Australian oil and gas company FAR has signed a new Joint Operating Agreement (JOA) with Petronas in relation to the A2 and A5 offshore blocks in The Republic of The Gambia. This follows the granting of new licenses for these blocks by the country’s government effective October 1, 2019, after which FAR and Petronas updated the terms of the existing JOAs by entering into new JOAs with effect from October 1, 2019.
FAR has a 50% interest in Block A2 and Block A5 in The Gambia. The blocks cover an area of approximately2,682Km2 within the Mauritania-Senegal-Guinea-Bissau-Conakry Basin and lie approximately 30Km offshore in water depths ranging from 50 to 1,200 meters. FAR said the combination of Blocks A2 and A5 has the potential to contain prospective resources of over 1 billion barrels of oil (on an unrisked, best estimate, 100% basis). Both blocks are located to the south of FAR’s Sangomar Field development offshore Senegal.
The Nigerian National Petroleum Corporation (NNPC) announced the exploration of oil and gas in Wase and Kanam Local Government Areas (LGA) of Plateau State. NNPC said Wase and Kanam, which are parts of the Upper and Middle Benue Trough have oil and gas prospects capable of contributing to the economic growth of the country. Alhaji Mele Kyari, the Group Managing Director of the NNPC, said that NNPC acquired and used modern equipment to identify hydrocarbon materials in the Upper and Middle Benue Trough.
Alhaji Kyari added that NNPC also identified an additional oil and gas province known as the Kolmani discovery in addition to those of the Niger-Delta, as well as increase the worth of the Benue Trough with a billion barrels of oil reserves among others. While emphasizing the readiness of the government to cooperate in the process, Kyari also assured to engage people of Plateau as skilled, semi-skilled, and unskilled workers in different operations in the two identified LGAs.
The Governor of Plateau state commended the NNPC for such untiring efforts, noting that under the leadership of Alhaji Kyari, the organization had done exceedingly well in identifying and unravelling geological deposits in the Upper and Middle Benue Trough.
Nigeria Liquefied Natural Gas Limited (NLNG) and Deutsche Bank Luxembourg S.A. have completed a landmark $3 billion Export Credit Agency backed hybrid corporate financing to develop the NLNG Train-7 Project. In a related development, the Nigerian Content Development and Monitoring Board (NCDMB) and the NLNG teed off the Train-7 Project with a meeting on the engineering, procurement, and construction components of the project.

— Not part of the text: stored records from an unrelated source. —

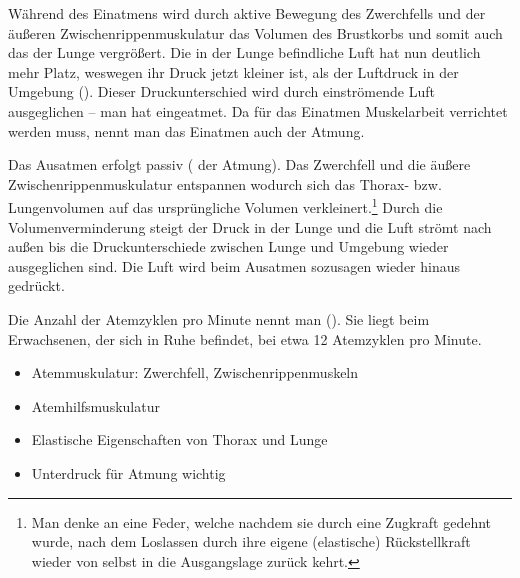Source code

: {Während des Einatmens wird durch aktive Bewegung des
Zwerchfells und der äußeren Zwischenrippenmuskulatur das
Volumen des Brustkorbs und somit auch das der Lunge
vergrößert. Die in der Lunge befindliche Luft hat nun
deutlich mehr Platz, weswegen ihr Druck jetzt kleiner ist,
als der Luftdruck in der Umgebung (). Dieser
Druckunterschied wird durch einströmende Luft ausgeglichen
-- man hat eingeatmet.
Da für das Einatmen Muskelarbeit verrichtet werden muss,
nennt man das Einatmen auch  der Atmung.

Das Ausatmen erfolgt passiv ( der Atmung).
Das Zwerchfell und die äußere Zwischenrippenmuskulatur
entspannen wodurch sich das Thorax- bzw.
Lungenvolumen auf das ursprüngliche Volumen
verkleinert.\footnote{Man denke an eine Feder, welche
nachdem sie durch eine Zugkraft gedehnt wurde, nach dem
Loslassen durch ihre eigene (elastische) Rückstellkraft
wieder von selbst in die Ausgangslage zurück kehrt.} Durch
die Volumenverminderung steigt der Druck in der Lunge und
die Luft strömt nach außen bis die Druckunterschiede
zwischen Lunge und Umgebung wieder ausgeglichen sind. Die
Luft wird beim Ausatmen sozusagen wieder hinaus gedrückt.

Die Anzahl der Atemzyklen pro Minute nennt man 
(). Sie liegt beim Erwachsenen, der sich in Ruhe befindet,
bei etwa 12 Atemzyklen pro Minute.

% 
}
{
\begin{itemize}
  \item Atemmuskulatur: Zwerchfell, Zwischenrippenmuskeln
  \item Atemhilfsmuskulatur
  \item Elastische Eigenschaften von Thorax und Lunge
  \item Unterdruck für Atmung wichtig
\end{itemize}
}{}{}{}

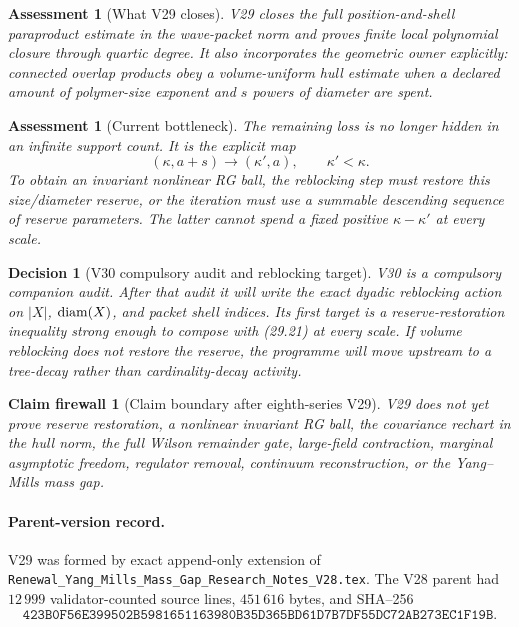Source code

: \documentclass[11pt,oneside]{book}
\newtheorem{assessment}[theorem]{Assessment}
\newtheorem{firewall}[theorem]{Claim firewall}
\newtheorem{decision}[theorem]{Decision}
\theoremstyle{definition}
\theoremstyle{remark}
\begin{document}
\begin{assessment}[What V29 closes]
\label{ass:e8v29-closes}
V29 closes the full position-and-shell paraproduct estimate in the
wave-packet norm and proves finite local polynomial closure through
quartic degree.  It also incorporates the geometric owner explicitly:
connected overlap products obey a volume-uniform hull estimate when a
declared amount of polymer-size exponent and \(s\) powers of diameter
are spent.
\end{assessment}

\begin{assessment}[Current bottleneck]
\label{ass:e8v29-remains}
The remaining loss is no longer hidden in an infinite support count.
It is the explicit map
\[
 (\kappa,a+s)\longrightarrow(\kappa',a),\qquad \kappa'<\kappa.   \tag{29.25}
\]
To obtain an invariant nonlinear RG ball, the reblocking step must
restore this size/diameter reserve, or the iteration must use a
summable descending sequence of reserve parameters.  The latter
cannot spend a fixed positive \(\kappa-\kappa'\) at every scale.
\end{assessment}

\begin{decision}[V30 compulsory audit and reblocking target]
\label{dec:e8v29-v30}
V30 is a compulsory companion audit.  After that audit it will write
the exact dyadic reblocking action on \(|X|\), \({\rm diam}(X)\), and
packet shell indices.  Its first target is a reserve-restoration
inequality strong enough to compose with (29.21) at every scale.  If
volume reblocking does not restore the reserve, the programme will
move upstream to a tree-decay rather than cardinality-decay activity.
\end{decision}

\begin{firewall}[Claim boundary after eighth-series V29]
\label{fire:e8v29-claim}
V29 does not yet prove reserve restoration, a nonlinear invariant RG
ball, the covariance rechart in the hull norm, the full Wilson
remainder gate, large-field contraction, marginal asymptotic freedom,
regulator removal, continuum reconstruction, or the Yang--Mills mass
gap.
\end{firewall}

\paragraph{Parent-version record.}
V29 was formed by exact append-only extension of
\texttt{Renewal\_Yang\_Mills\_Mass\_Gap\_Research\_Notes\_V28.tex}.
The V28 parent had \(12\,999\) validator-counted source lines,
\(451\,616\) bytes, and SHA--256
\[
\texttt{423B0F56E399502B5981651163980B35D365BD61D7B7DF55DC72AB273EC1F19B}.
\]
\end{document}
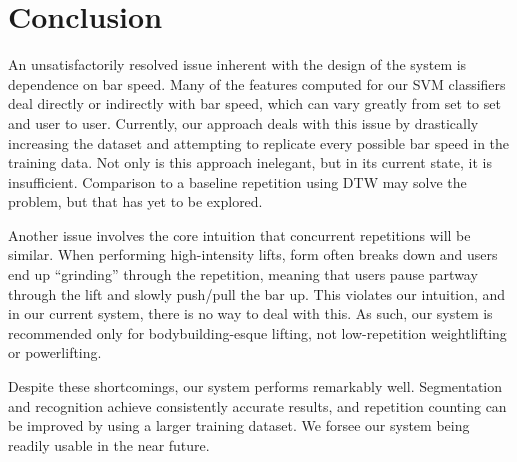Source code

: \chapter{Conclusion}

An unsatisfactorily resolved issue inherent with the design of the system is dependence on bar speed. Many of the features computed for our SVM classifiers deal directly or indirectly with bar speed, which can vary greatly from set to set and user to user. Currently, our approach deals with this issue by drastically increasing the dataset and attempting to replicate every possible bar speed in the training data. Not only is this approach inelegant, but in its current state, it is insufficient. Comparison to a baseline repetition using DTW may solve the problem, but that has yet to be explored.

Another issue involves the core intuition that concurrent repetitions will be similar. When performing high-intensity lifts, form often breaks down and users end up ``grinding'' through the repetition, meaning that users pause partway through the lift and slowly push/pull the bar up. This violates our intuition, and in our current system, there is no way to deal with this. As such, our system is recommended only for bodybuilding-esque lifting, not low-repetition weightlifting or powerlifting.

Despite these shortcomings, our system performs remarkably well. Segmentation and recognition achieve consistently accurate results, and repetition counting can be improved by using a larger training dataset. We forsee our system being readily usable in the near future. 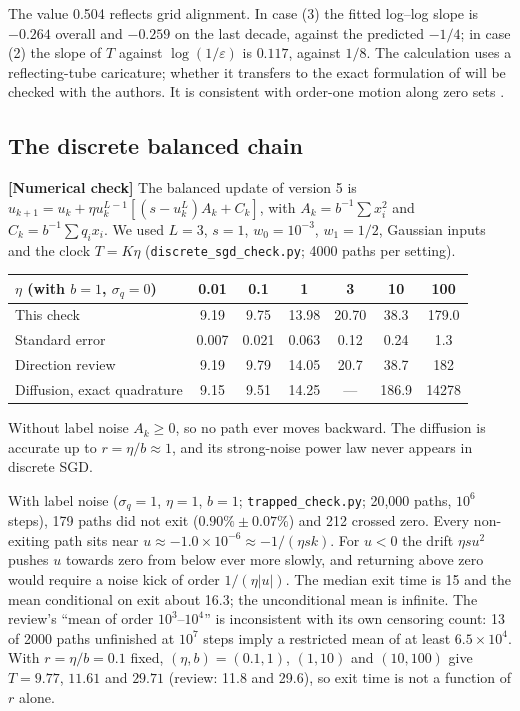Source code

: \documentclass[11pt,a4paper]{article}
\newcommand{\eps}{\varepsilon}
\newcommand{\evl}[2]{{\small\bfseries\color{#1}[#2]}}
\newcommand{\LNum}{\evl{cnum}{Numerical check}}
\begin{document}
\noindent The value 0.504 reflects grid alignment. In case (3) the
fitted log--log slope is $-0.264$ overall and $-0.259$ on the last
decade, against the predicted $-1/4$; in case (2) the slope of $T$
against $\log(1/\eps)$ is $0.117$, against $1/8$. The calculation uses a
reflecting-tube caricature; whether it transfers to the exact
formulation of \cite{hennick2026} will be checked with the authors. It
is consistent with order-one motion along zero sets \cite{larsson2026}.

\subsection{The discrete balanced chain}

\LNum{} The balanced update of version 5 is
$u_{k+1}=u_k+\eta u_k^{L-1}[(s-u_k^L)A_k+C_k]$, with
$A_k=b^{-1}\sum x_i^2$ and $C_k=b^{-1}\sum q_ix_i$. We used $L=3$,
$s=1$, $w_0=10^{-3}$, $w_1=1/2$, Gaussian inputs and the clock $T=K\eta$
(\texttt{discrete\_sgd\_check.py}; 4000 paths per setting).

\begin{center}\small
\begin{tabular}{@{}lcccccc@{}}
\toprule
$\eta$ (with $b=1$, $\sigma_q=0$) & 0.01 & 0.1 & 1 & 3 & 10 & 100 \\
\midrule
This check & 9.19 & 9.75 & 13.98 & 20.70 & 38.3 & 179.0 \\
Standard error & 0.007 & 0.021 & 0.063 & 0.12 & 0.24 & 1.3 \\
Direction review & 9.19 & 9.79 & 14.05 & 20.7 & 38.7 & 182 \\
Diffusion, exact quadrature & 9.15 & 9.51 & 14.25 & --- & 186.9 & 14278 \\
\bottomrule
\end{tabular}
\end{center}

\noindent Without label noise $A_k\ge0$, so no path ever moves backward.
The diffusion is accurate up to $r=\eta/b\approx1$, and its strong-noise
power law never appears in discrete SGD.

With label noise ($\sigma_q=1$, $\eta=1$, $b=1$; \texttt{trapped\_check.py};
20{,}000 paths, $10^6$ steps), 179 paths did not exit ($0.90\%\pm0.07\%$)
and 212 crossed zero. Every non-exiting path sits near
$u\approx-1.0\times10^{-6}\approx-1/(\eta sk)$. For $u<0$ the drift
$\eta su^2$ pushes $u$ towards zero from below ever more slowly, and
returning above zero would require a noise kick of order $1/(\eta|u|)$.
The median exit time is 15 and the mean conditional on exit about 16.3;
the unconditional mean is infinite. The review's ``mean of order
$10^3$--$10^4$'' is inconsistent with its own censoring count: 13 of 2000
paths unfinished at $10^7$ steps imply a restricted mean of at least
$6.5\times10^4$. With $r=\eta/b=0.1$ fixed, $(\eta,b)=(0.1,1)$, $(1,10)$
and $(10,100)$ give $T=9.77$, $11.61$ and $29.71$ (review: 11.8 and 29.6),
so exit time is not a function of $r$ alone.
\end{document}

Simbi Kesiye Wabote, Executive Secretary of the NCDMB, said the virtual event offered a chance to NCDMB officials to clarify some technical issues about the Nigerian content components of the project. The NLNG Train-7 is a joint venture owned by NNPC, Shell, Total, and Eni. Work on Nigeria’s Ajaokuta-Kaduna-Kano gas pipeline is due to begin on June 30. The $2.8 billion project will transport gas across the country, from the south to the north – and extend to North Africa. The gas pipeline will run for 614Km. The first phase is 200Km from Ajaokuta to Abuja with a price tag of $855 million. The second phase is 193Km from Abuja to Kaduna for $835 million. The last phase is 221Km and runs from Kaduna to Kano costing $1.2 billion.
On Thursday 25 June, crude oil prices settled higher, but gains were limited as a jump in coronavirus cases threatened to renew demand-destroying lockdowns. The West Texas Intermediate crude futures rose 1.87% to $38.72 a barrel, while Brent added 1.8% to $41.05 a barrel. The Energy Information Administration weekly report for Wednesday 24 June showed a rise in U.S. crude stocks by 1.4 million barrels, driving inventories record to an all-time-high 541 million barrels. Oil and equities were pressured by a rise in coronavirus cases and may lead to another round of shutdowns, which could hurt demand for oil.
Investors continue to assess the impact of rising COVID-19 cases, which are forcing some parts of the U.S. to scale back reopening measures. The surge in COVID-19 cases in the U.S. has cast doubt on whether the recent recovery in U.S. gasoline and diesel demand can hold up.
New infections have surged in some U.S. states; Australia posted its biggest daily rise in cases in two months. The International Monetary Fund has predicted a deeper global recession than previously thought, adding to market concerns. The record supply cut by the Organization of the Petroleum Exporting Countries and allies (OPEC+) has supported the oil market, which is much stronger compared to April when Brent hit a 21-year low below $16 a barrel, and U.S. crude went negative. Investors are waiting to see if OPEC+ will extend their record cut beyond July.